Operation Flash: When Three Plots To Kill Hitler Failed On A Single Day
By | March 10, 2020
Throughout World War II, plenty of people tried to assassinate Hitler for obvious reasons. On a single day in March 1943, however, there were at least three different attempts on Hitler's life that we know about, each of which fell spectacularly apart. Let's go back to 1943 to examine Operation Flash, why this series of attempts was so rushed, and whether it was worth the effort.
Everything Happened At Once
By 1943, German Army officers were losing increasing numbers of troops to the Soviet Union, and the writing was on the wall: Germany was going to lose the war. Disillusioned with Hitler's power, Major General Henning von Tresckow put together a secret plot to take out the Führer as well as some of his closest and highest-ranking followers to clear the path for General Friedrich Olbricht to take control of Germany during the brief power vacuum, dubbing it Operation Flash. On March 13, 1943, when Hitler flew into Smolensk to visit the Army Group Center, Tresckow decided it was time to strike.

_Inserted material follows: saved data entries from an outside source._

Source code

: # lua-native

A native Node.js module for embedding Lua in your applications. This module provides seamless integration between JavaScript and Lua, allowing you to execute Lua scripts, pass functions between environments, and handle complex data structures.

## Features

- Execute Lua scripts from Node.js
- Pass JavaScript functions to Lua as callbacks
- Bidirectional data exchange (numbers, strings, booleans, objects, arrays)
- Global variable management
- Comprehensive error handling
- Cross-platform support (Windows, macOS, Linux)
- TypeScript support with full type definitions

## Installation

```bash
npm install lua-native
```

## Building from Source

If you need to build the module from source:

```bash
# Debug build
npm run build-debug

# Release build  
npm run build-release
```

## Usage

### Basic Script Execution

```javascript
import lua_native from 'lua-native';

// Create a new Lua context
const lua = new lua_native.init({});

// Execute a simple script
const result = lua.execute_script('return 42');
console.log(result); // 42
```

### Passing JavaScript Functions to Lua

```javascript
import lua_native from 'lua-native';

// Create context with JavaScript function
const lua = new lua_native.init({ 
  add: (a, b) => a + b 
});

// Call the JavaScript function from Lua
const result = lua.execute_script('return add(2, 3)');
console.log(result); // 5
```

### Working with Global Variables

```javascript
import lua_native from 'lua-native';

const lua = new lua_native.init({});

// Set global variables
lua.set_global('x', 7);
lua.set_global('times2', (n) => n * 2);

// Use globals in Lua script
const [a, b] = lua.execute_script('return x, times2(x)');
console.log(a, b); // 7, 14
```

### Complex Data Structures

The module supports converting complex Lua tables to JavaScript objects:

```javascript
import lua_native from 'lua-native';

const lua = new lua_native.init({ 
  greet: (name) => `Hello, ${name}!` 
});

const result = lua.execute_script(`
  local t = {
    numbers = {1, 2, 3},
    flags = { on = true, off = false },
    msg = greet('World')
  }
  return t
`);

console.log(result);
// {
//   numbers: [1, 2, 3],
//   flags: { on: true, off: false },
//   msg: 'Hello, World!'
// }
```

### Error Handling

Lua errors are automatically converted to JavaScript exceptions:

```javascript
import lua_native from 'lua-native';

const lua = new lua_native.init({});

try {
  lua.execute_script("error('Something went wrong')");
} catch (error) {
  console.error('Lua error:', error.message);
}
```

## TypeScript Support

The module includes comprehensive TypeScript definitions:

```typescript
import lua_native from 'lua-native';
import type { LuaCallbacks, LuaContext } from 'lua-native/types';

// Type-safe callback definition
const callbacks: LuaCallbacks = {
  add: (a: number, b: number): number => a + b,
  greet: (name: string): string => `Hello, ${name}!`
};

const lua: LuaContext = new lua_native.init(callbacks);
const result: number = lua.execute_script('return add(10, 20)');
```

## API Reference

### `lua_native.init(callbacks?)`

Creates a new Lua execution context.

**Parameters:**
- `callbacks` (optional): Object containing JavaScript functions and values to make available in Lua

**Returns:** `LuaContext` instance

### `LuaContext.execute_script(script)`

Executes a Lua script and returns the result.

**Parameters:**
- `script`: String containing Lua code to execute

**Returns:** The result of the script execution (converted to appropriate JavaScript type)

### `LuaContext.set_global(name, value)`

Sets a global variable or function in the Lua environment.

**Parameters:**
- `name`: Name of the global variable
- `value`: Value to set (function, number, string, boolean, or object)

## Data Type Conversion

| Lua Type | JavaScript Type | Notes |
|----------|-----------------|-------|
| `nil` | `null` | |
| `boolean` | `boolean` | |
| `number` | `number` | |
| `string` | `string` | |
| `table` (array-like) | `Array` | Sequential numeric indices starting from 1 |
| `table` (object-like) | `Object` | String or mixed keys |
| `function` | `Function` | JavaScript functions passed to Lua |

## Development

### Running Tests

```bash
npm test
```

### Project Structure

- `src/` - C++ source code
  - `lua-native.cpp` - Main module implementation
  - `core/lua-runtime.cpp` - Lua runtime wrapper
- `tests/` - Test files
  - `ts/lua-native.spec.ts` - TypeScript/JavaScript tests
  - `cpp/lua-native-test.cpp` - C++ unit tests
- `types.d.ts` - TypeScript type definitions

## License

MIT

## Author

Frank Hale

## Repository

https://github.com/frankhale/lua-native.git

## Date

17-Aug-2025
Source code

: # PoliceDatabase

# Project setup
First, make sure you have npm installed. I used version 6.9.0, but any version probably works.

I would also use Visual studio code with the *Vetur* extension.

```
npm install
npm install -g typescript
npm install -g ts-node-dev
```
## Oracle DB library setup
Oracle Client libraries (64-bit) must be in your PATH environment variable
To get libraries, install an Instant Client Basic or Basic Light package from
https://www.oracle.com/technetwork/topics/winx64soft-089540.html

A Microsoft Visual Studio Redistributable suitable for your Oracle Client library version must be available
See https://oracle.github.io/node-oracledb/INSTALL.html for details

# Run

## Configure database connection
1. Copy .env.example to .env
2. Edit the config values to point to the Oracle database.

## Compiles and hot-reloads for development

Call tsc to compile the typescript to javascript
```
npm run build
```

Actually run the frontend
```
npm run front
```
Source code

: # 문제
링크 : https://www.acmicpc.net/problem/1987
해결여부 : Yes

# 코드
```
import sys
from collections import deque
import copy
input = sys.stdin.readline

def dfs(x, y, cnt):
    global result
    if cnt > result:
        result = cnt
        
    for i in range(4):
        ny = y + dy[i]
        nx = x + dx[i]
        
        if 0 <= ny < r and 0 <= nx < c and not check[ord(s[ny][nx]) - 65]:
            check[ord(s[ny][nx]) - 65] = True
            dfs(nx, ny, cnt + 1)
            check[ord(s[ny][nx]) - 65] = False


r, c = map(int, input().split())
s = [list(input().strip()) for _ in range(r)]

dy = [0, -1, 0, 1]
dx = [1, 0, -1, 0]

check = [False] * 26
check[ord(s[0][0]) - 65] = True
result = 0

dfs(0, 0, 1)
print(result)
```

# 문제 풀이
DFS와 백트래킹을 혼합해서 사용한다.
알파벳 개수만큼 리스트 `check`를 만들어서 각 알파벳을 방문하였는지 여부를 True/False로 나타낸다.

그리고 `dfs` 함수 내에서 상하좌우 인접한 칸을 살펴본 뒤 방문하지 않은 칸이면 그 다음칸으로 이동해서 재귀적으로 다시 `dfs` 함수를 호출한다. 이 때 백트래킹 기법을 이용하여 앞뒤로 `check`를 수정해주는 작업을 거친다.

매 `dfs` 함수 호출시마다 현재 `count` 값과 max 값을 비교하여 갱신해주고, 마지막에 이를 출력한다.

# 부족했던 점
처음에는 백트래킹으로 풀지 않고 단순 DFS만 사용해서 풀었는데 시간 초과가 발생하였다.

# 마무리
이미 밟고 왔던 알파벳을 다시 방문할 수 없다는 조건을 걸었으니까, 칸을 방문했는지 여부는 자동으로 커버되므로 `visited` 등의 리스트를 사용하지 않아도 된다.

Tresckow's Honor Guard Failed To Pull The Trigger
The first of three attempts that day occurred when Major Georg von Boeselager put together an "honor guard" to confront Hitler when he disembarked from his plane with members of the SS. The honor guard was stacked so deep with soldiers that they wouldn't have had a problem overwhelming Hitler's small crew of protectors, but they got cold feet when they started thinking about the ethics of Germans fighting Germans. It seems like the time for ethical consideration had long passed, but nevertheless, the plan was dropped in favor of an attempt later in the day.